*PROBLEM TO SOLVE*. Every line in the listing below from the one with "el propio maestro." through the one with "Entregables citados no" is to be reproduced exactly, both ends included; leave out the rest.

*EXTRACTED MATERIAL*.
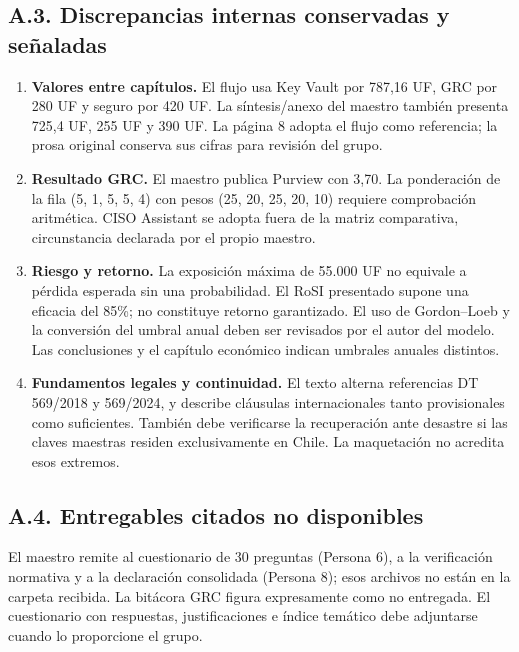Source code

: \subsection{A.3. Discrepancias internas conservadas y señaladas}
\begin{enumerate}[itemsep=4pt]
\item \textbf{Valores entre capítulos.} El flujo usa Key Vault por 787,16 UF, GRC por 280 UF y seguro por 420 UF. La síntesis/anexo del maestro también presenta 725,4 UF, 255 UF y 390 UF. La página 8 adopta el flujo como referencia; la prosa original conserva sus cifras para revisión del grupo.
\item \textbf{Resultado GRC.} El maestro publica Purview con 3,70. La ponderación de la fila (5, 1, 5, 5, 4) con pesos (25, 20, 25, 20, 10) requiere comprobación aritmética. CISO Assistant se adopta fuera de la matriz comparativa, circunstancia declarada por el propio maestro.
\item \textbf{Riesgo y retorno.} La exposición máxima de 55.000 UF no equivale a pérdida esperada sin una probabilidad. El RoSI presentado supone una eficacia del 85\%; no constituye retorno garantizado. El uso de Gordon--Loeb y la conversión del umbral anual deben ser revisados por el autor del modelo. Las conclusiones y el capítulo económico indican umbrales anuales distintos.
\item \textbf{Fundamentos legales y continuidad.} El texto alterna referencias DT 569/2018 y 569/2024, y describe cláusulas internacionales tanto provisionales como suficientes. También debe verificarse la recuperación ante desastre si las claves maestras residen exclusivamente en Chile. La maquetación no acredita esos extremos.
\end{enumerate}

\subsection{A.4. Entregables citados no disponibles}
El maestro remite al cuestionario de 30 preguntas (Persona 6), a la verificación normativa y a la declaración consolidada (Persona 8); esos archivos no están en la carpeta recibida. La bitácora GRC figura expresamente como no entregada. El cuestionario con respuestas, justificaciones e índice temático debe adjuntarse cuando lo proporcione el grupo.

*REPLY TO THE EXERCISE*.
\item \textbf{Resultado GRC.} El maestro publica Purview con 3,70. La ponderación de la fila (5, 1, 5, 5, 4) con pesos (25, 20, 25, 20, 10) requiere comprobación aritmética. CISO Assistant se adopta fuera de la matriz comparativa, circunstancia declarada por el propio maestro.
\item \textbf{Riesgo y retorno.} La exposición máxima de 55.000 UF no equivale a pérdida esperada sin una probabilidad. El RoSI presentado supone una eficacia del 85\%; no constituye retorno garantizado. El uso de Gordon--Loeb y la conversión del umbral anual deben ser revisados por el autor del modelo. Las conclusiones y el capítulo económico indican umbrales anuales distintos.
\item \textbf{Fundamentos legales y continuidad.} El texto alterna referencias DT 569/2018 y 569/2024, y describe cláusulas internacionales tanto provisionales como suficientes. También debe verificarse la recuperación ante desastre si las claves maestras residen exclusivamente en Chile. La maquetación no acredita esos extremos.
\end{enumerate}

\subsection{A.4. Entregables citados no disponibles}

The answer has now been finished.